Лучше было бы Ницше, для личного его благополучия, остаться, подобно Достоевскому, при самом себе и пытаться найти правду жизни, исходя из своего больного, упадочного «нутра». Но Ницше — это Достоевский, проклявший свое нутро и отвернувшийся от него, — «смешной человек», увидевший сон третьего ноября. Зачем смешному человеку видеть подобные сны? Не лучше ли сейчас же забыть о них, как сделал Достоевский? После такого сна смешной человек не захочет идти по доступному ему пути, а вечно будет рваться на путь, для него закрытый.

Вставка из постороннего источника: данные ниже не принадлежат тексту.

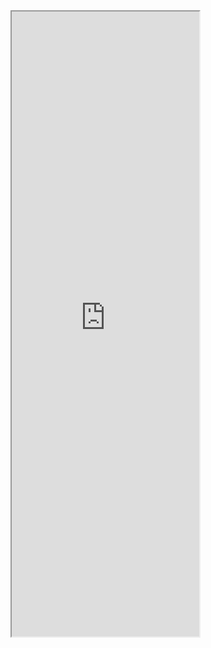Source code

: <iframe widhth="1000" height="1000" src="https://docs.google.com/spreadsheets/d/e/2PACX-1vTFsk2YNK1c9r5vEjZy2YHRED3fgXDpfCbcRv7acmkJ0OTUrYLyfwPYVYuYe_Di64-2NdZNseNSZe66/pubhtml?widget=true&amp;headers=false"></iframe>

И тогда случится страшное.
В «Рождении трагедии» Ницше часто говорит о «метафизическом утешении», которое находит трагический человек в слиянии с «Первоединым». Без этого «примиряющего» метафизического утешения Ницше вообще считает необъяснимым наслаждение трагедией; самое трагедию он называет искусством метафизического утешения. В чистейшем виде «эти примиряющие напевы из другого мира» звучат, по мнению Ницше, в софокловой трагедии «Эдип в Колоне». Действительно, в ней они звучат особенно сильно, в ней жестокость и незаслуженность земных мук с потрясающею вдохновенностью оправдываются указанием на «иной мир», и в этом указании — великое, примиряющее утешение, которое несет душе зрителя указанная трагедия. Но утешение это имеет уже чисто религиозный характер. И, казалось бы, не нужно было для Ницше много усилий, чтобы сделать последний шаг и признать, что дело тут не в холодном «метафизическом» утешении, а в утешении религиозном.

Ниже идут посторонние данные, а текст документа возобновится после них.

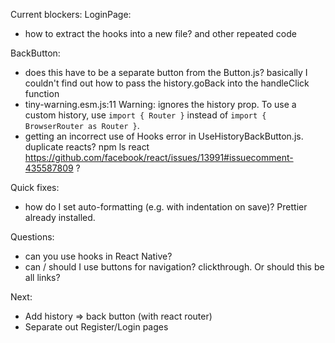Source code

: Current blockers:
LoginPage:

- how to extract the hooks into a new file? and other repeated code

BackButton:

- does this have to be a separate button from the Button.js? basically I couldn't find out how to pass the history.goBack into the handleClick function
- tiny-warning.esm.js:11 Warning: <BrowserRouter> ignores the history prop. To use a custom history, use `import { Router }` instead of `import { BrowserRouter as Router }`.
- getting an incorrect use of Hooks error in UseHistoryBackButton.js. duplicate reacts? npm ls react https://github.com/facebook/react/issues/13991#issuecomment-435587809 ?

Quick fixes:

- how do I set auto-formatting (e.g. with indentation on save)? Prettier already installed.

Questions:

- can you use hooks in React Native?
- can / should I use buttons for navigation? clickthrough. Or should this be all links?

Next:

- Add history => back button (with react router)
- Separate out Register/Login pages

И Ницше ясно понимал, что из всех его предпосылок настоятельно вытекал вывод о необходимости религиозного утешения, — того религиозного утешения, против которого его интеллектуальная совесть протестовала изо всех сил. В позднейшем предисловии к «Рождению трагедии» он представляет себе читателя, который обращается к нему с таким возражением:
«Но, милостивый государь, что же такое, прости господи, романтика, если ваша книга не романтика? Ведь за вашим пессимизмом уже прелюдирует и обычный романтический финал — разрыв, крушение, возвращение и падение ниц перед старой верой, перед старым богом… Да разве ваша пессимистическая книга не есть сама часть антиэллинизма и романтики, сама нечто «столь же охмеляющее, сколь и отуманивающее», наркотик во всяком случае?» И в самом деле, послушаем (следует цитата из «Рождения трагедии»):
«Разве не представляется необходимым, чтобы человек этой трагической культуры, для самовоспитания к строгости и ужасу, возжелал нового искусства. искусства метафизического утешения трагедии?»
И вот что теперь отвечает на это Ницше:
«Разве не представляется необходимым? Нет, трижды нет, о, молодые романтики, это не представляется необходимым! Но весьма вероятно, что это так кончится, что вы так кончите, т. е. «утешенными», как писано есть, несмотря на все самовоспитание к строгости и к ужасу, — «метафизически утешенными», короче, как кончают романтики, — христианами».
Но для себя и для сильных Ницше решительно отвергает такой выход. Он знает другой. Этот выход вот в чем:
«Нет, научитесь сперва искусству здешнего утешения, — научитесь смеяться, молодые друзья мои, если вы непременно хотите остаться пессимистами; быть может, вы после этого, как смеющиеся, когда-нибудь пошлете к черту все метафизическое утешительство, — и прежде всего метафизику! Или, говоря языком того дионисического чудовища, которое называется Заратустрой: «Я сам возвел мой смех во святыню… Этот венец смеющегося, этот венец из роз: вам, братья мои, бросаю я этот венец! Смех возвел я во святыню: вы, высшие люди, научитесь-ка смеяться! Так говорил Заратустра».